The business of football is changing quickly and the people who run its clubs are in a desperate rush to keep up. Across all codes, football clubs are pondering re-invention. All of them are under pressure to boost revenue and invest more heavily in staff and facilities as they chase on-field success.
Making money in football has never been easy but crowded markets and the downturn in consumer spending is heightening the challenge for all clubs.
Seventeen of the 30 biggest football clubs across all codes reported a net loss in one of the past two years. AFL clubs dominate the list. The biggest soccer club, Melbourne Victory, just missed the top 30 with $13.1 million in revenue and a $1.5 million net loss in the year to June 30 last year.
An inability to cover costs (due in part to big salary demands by star players) has led to suggestions that A League soccer clubs will report up to $27 million in losses this year.
Even the clubs that make the top 30 have relatively small revenue figures and asset bases compared with the amount of attention they receive from the public and the media. Access to income is also restrained by governing bodies that seek to rein in high achievers and re-distribute income to cash-strapped competitors.
While many clubs struggle to balance their books, Pert’s Collingwood is growing quickly and redefining boundaries in sports administration.
Not content with $75 million in revenue and a $2 million profit in the financial year to October 31, 2011, Pert has ambitious growth plans. He wants to boost Collingwood’s membership base (a key source of revenue for clubs both directly and indirectly through cross-selling) from 72,000 (already the biggest in the country) to 100,000 members in the next three years and then to 150,000 within five years.

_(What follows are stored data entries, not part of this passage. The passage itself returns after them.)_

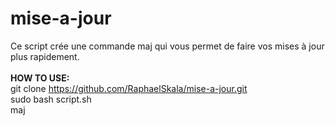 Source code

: # mise-a-jour
Ce script crée une commande maj qui vous permet de faire vos mises à jour plus rapidement.
<br>
<br>
**HOW TO USE:**
<br>git clone https://github.com/RaphaelSkala/mise-a-jour.git
<br>sudo bash script.sh
<br>maj
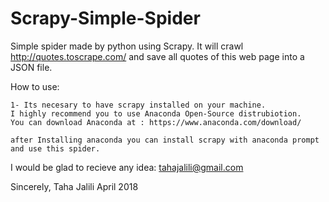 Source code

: # Scrapy-Simple-Spider
Simple spider made by python using Scrapy. It will crawl http://quotes.toscrape.com/ and save all quotes of this web page into a JSON file.


How to use:

	1- Its necesary to have scrapy installed on your machine.
	I highly recommend you to use Anaconda Open-Source distrubiotion.
	You can download Anaconda at : https://www.anaconda.com/download/

	after Installing anaconda you can install scrapy with anaconda prompt and use this spider.

I would be glad to recieve any idea: tahajalili@gmail.com

Sincerely, Taha Jalili
April 2018
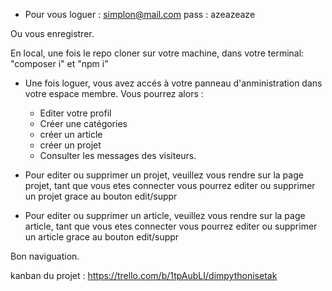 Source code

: - Pour vous loguer :  simplon@mail.com
            pass   :  azeazeaze

Ou vous enregistrer.

En local,  une fois le repo cloner sur votre machine, dans votre terminal:  "composer i" et "npm i"

- Une fois loguer, vous avez accés à votre panneau d'anministration dans votre espace membre. Vous pourrez alors :
    - Editer votre profil
    - Créer une catégories
    - créer un article
    - créer un projet
    - Consulter les messages des visiteurs.

- Pour editer ou supprimer un projet, veuillez vous rendre sur la page projet, tant que vous etes connecter vous pourrez editer ou supprimer un projet
  grace au bouton edit/suppr


- Pour editer ou supprimer un article, veuillez vous rendre sur la page article, tant que vous etes connecter vous pourrez editer ou supprimer un article
  grace au bouton edit/suppr

Bon naviguation.


kanban du projet : https://trello.com/b/1tpAubLI/dimpythonisetak
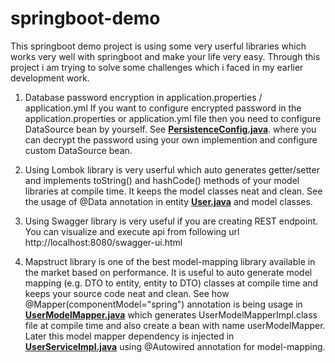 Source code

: # springboot-demo
This springboot demo project is using some very userful libraries which works very well with springboot and make your life very easy. Through this project i am trying to solve some challenges which i faced in my earlier development work.

1. Database password encryption in application.properties / application.yml
If you want to configure encrypted password in the application.properties or application.yml file then you need to configure DataSource bean by yourself. See __[PersistenceConfig.java](./src/main/java/com/abc/demo/config/PersistenceConfig.java)__. where you can decrypt the password using your own implemention and configure custom DataSource bean. 

2. Using Lombok library is very userful which auto generates getter/setter and implements toString() and hashCode() methods of your model libraries at compile time. It keeps the model classes neat and clean. See the usage of @Data annotation in entity __[User.java](./src/main/java/com/abc/demo/dao/entity/User.java)__ and model classes.

3. Using Swagger library is very useful if you are creating REST endpoint. You can visualize and execute api from following url
http://localhost:8080/swagger-ui.html

4. Mapstruct library is one of the best model-mapping library available in the market based on performance. It is useful to auto generate model mapping (e.g. DTO to entity, entity to DTO) classes at compile time and keeps your source code neat and clean. See how @Mapper(componentModel="spring") annotation is being usage in __[UserModelMapper.java](./src/main/java/com/abc/demo/model/mapper/UserModelMapper.java)__ which generates UserModelMapperImpl.class file at compile time and also create a bean with name userModelMapper. Later this model mapper dependency is injected in __[UserServiceImpl.java](./src/main/java/com/abc/demo/service/UserServiceImpl.java)__ using @Autowired annotation for model-mapping.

In 2012, Pert expects Collingwood to turn over about $80 million and substantially boost its bottom line.
“Depending on how we do in the finals, I would be expecting a $4 million plus profit,” he says. “That could double over the next three to five years with the business activity we have in place.”
Pert outlines his plans for growth from his office in a training facility that is the envy of football managers across the country. Sponsored by a big four bank in a deal that is estimated to be worth up to $2 million a year, the Westpac Centre is a short walk from Collingwood’s home ground and the traditional home of AFL, the Melbourne Cricket Ground.

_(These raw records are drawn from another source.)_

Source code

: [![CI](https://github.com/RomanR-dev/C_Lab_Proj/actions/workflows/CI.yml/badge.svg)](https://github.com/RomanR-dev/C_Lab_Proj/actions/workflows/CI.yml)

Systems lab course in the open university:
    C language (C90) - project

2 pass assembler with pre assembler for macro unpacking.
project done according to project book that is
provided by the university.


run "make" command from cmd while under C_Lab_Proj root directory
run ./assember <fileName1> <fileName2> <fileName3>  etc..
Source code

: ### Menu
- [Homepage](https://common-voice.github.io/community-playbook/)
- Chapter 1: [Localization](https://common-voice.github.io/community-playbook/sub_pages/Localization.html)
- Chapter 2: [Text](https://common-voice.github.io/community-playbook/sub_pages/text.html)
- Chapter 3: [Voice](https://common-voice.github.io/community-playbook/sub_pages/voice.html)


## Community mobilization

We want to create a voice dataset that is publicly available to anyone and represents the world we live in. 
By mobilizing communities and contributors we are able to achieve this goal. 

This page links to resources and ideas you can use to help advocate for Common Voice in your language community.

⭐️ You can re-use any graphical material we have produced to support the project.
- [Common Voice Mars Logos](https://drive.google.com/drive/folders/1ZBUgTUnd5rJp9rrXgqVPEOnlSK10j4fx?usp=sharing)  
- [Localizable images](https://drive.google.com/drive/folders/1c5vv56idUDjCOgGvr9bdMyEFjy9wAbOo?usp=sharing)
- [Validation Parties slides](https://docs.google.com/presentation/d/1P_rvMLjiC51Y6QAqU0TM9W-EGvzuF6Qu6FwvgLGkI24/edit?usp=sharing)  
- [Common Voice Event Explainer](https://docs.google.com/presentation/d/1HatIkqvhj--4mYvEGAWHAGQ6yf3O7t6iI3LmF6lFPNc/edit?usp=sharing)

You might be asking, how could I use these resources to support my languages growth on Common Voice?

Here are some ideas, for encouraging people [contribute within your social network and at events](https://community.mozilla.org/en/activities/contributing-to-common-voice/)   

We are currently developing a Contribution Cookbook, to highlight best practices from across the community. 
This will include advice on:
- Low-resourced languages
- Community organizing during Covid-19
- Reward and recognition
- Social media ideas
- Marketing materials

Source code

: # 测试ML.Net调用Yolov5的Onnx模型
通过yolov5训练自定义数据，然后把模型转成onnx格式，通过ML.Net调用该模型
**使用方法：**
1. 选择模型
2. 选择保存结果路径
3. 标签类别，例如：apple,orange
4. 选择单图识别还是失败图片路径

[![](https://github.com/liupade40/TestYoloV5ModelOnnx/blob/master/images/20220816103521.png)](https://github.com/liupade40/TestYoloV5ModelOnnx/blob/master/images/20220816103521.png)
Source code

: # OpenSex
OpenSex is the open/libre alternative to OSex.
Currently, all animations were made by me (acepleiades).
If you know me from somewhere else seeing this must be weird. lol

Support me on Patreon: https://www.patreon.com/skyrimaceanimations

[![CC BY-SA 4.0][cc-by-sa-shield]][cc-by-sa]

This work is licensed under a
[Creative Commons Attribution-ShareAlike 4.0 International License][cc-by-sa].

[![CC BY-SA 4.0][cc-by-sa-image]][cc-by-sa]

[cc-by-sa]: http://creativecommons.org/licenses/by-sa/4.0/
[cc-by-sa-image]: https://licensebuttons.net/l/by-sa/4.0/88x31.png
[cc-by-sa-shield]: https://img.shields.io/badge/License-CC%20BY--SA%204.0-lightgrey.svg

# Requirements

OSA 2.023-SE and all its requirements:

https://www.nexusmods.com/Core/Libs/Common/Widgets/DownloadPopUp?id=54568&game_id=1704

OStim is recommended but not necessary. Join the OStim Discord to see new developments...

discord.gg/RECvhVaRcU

Despite its already lofty reputation, the Westpac Centre is undergoing a $30 million facelift. Over the next two years, it will get a new a football field, community centre, offices and training facilities, including a high altitude room. Collingwood pioneered the high altitude trend by routinely flying its full playing squad to Arizona in the United States for pre-season training.
“In a high-performance industry, innovation is a must not a luxury,” says Pert. “We need to be ahead of the curve.”
Converting occasional fans into members is a continual challenge in football and Collingwood’s approach to membership is a sign of its willingness to innovate.
Pert’s membership targets seem ambitious given that the maximum capacity of Collingwood’s home ground is less than 100,000. To achieve them, he is attempting to redefine what it means to be a member.
“Membership isn’t about attending games,” Pert explains. “It is about feeling part of the club you love.”
This subtle shift has led to the club offering a much wider range of membership options, including three-game a year memberships and for the first time this year a non-game day membership. Collingwood already has about 2500 non-game day members on its books. (It costs $50 a year and entitles holders to a membership card, bumper sticker and club news.)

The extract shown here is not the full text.